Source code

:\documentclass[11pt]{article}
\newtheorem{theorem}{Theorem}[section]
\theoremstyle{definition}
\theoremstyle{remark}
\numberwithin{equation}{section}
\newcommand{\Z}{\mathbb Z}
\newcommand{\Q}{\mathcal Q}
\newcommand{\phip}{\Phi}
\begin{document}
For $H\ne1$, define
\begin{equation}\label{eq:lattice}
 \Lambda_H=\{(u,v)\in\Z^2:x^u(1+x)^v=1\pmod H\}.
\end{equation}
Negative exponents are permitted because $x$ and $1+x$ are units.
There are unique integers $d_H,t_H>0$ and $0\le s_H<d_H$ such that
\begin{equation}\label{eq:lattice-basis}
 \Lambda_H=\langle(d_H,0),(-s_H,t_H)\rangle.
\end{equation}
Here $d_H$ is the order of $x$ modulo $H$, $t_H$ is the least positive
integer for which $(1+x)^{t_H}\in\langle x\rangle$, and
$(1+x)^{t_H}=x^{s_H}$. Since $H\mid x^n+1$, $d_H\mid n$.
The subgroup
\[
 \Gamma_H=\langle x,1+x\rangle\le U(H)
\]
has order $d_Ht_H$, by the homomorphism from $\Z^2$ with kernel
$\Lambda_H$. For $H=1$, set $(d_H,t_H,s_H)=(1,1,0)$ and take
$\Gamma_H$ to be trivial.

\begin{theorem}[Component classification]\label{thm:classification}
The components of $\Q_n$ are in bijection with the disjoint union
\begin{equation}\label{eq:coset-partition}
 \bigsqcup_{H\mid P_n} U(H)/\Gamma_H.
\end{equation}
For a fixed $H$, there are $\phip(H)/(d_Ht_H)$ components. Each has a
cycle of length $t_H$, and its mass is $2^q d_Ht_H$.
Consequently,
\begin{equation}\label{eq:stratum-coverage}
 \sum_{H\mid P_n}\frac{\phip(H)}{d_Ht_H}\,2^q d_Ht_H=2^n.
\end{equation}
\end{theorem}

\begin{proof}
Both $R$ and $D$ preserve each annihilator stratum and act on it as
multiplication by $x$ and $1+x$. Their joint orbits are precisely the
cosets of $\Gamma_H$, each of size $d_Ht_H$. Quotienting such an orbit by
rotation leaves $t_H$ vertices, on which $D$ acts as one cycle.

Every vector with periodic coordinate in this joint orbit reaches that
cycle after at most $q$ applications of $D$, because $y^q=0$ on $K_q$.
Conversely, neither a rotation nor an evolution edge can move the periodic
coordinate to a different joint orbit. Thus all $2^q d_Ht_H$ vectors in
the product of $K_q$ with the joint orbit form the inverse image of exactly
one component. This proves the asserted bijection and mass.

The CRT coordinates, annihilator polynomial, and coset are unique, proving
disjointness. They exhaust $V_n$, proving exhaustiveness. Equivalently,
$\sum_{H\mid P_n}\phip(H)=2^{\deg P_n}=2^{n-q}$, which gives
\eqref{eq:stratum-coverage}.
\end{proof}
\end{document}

— Prompt —
Repeat each entry exactly, so that nothing in the listing is lost.

— Completed task —
Source code

:\documentclass[11pt]{article}
\newtheorem{theorem}{Theorem}[section]
\theoremstyle{definition}
\theoremstyle{remark}
\numberwithin{equation}{section}
\newcommand{\Z}{\mathbb Z}
\newcommand{\Q}{\mathcal Q}
\newcommand{\phip}{\Phi}
\begin{document}
For $H\ne1$, define
\begin{equation}\label{eq:lattice}
 \Lambda_H=\{(u,v)\in\Z^2:x^u(1+x)^v=1\pmod H\}.
\end{equation}
Negative exponents are permitted because $x$ and $1+x$ are units.
There are unique integers $d_H,t_H>0$ and $0\le s_H<d_H$ such that
\begin{equation}\label{eq:lattice-basis}
 \Lambda_H=\langle(d_H,0),(-s_H,t_H)\rangle.
\end{equation}
Here $d_H$ is the order of $x$ modulo $H$, $t_H$ is the least positive
integer for which $(1+x)^{t_H}\in\langle x\rangle$, and
$(1+x)^{t_H}=x^{s_H}$. Since $H\mid x^n+1$, $d_H\mid n$.
The subgroup
\[
 \Gamma_H=\langle x,1+x\rangle\le U(H)
\]
has order $d_Ht_H$, by the homomorphism from $\Z^2$ with kernel
$\Lambda_H$. For $H=1$, set $(d_H,t_H,s_H)=(1,1,0)$ and take
$\Gamma_H$ to be trivial.

\begin{theorem}[Component classification]\label{thm:classification}
The components of $\Q_n$ are in bijection with the disjoint union
\begin{equation}\label{eq:coset-partition}
 \bigsqcup_{H\mid P_n} U(H)/\Gamma_H.
\end{equation}
For a fixed $H$, there are $\phip(H)/(d_Ht_H)$ components. Each has a
cycle of length $t_H$, and its mass is $2^q d_Ht_H$.
Consequently,
\begin{equation}\label{eq:stratum-coverage}
 \sum_{H\mid P_n}\frac{\phip(H)}{d_Ht_H}\,2^q d_Ht_H=2^n.
\end{equation}
\end{theorem}

\begin{proof}
Both $R$ and $D$ preserve each annihilator stratum and act on it as
multiplication by $x$ and $1+x$. Their joint orbits are precisely the
cosets of $\Gamma_H$, each of size $d_Ht_H$. Quotienting such an orbit by
rotation leaves $t_H$ vertices, on which $D$ acts as one cycle.

Every vector with periodic coordinate in this joint orbit reaches that
cycle after at most $q$ applications of $D$, because $y^q=0$ on $K_q$.
Conversely, neither a rotation nor an evolution edge can move the periodic
coordinate to a different joint orbit. Thus all $2^q d_Ht_H$ vectors in
the product of $K_q$ with the joint orbit form the inverse image of exactly
one component. This proves the asserted bijection and mass.

The CRT coordinates, annihilator polynomial, and coset are unique, proving
disjointness. They exhaust $V_n$, proving exhaustiveness. Equivalently,
$\sum_{H\mid P_n}\phip(H)=2^{\deg P_n}=2^{n-q}$, which gives
\eqref{eq:stratum-coverage}.
\end{proof}
\end{document}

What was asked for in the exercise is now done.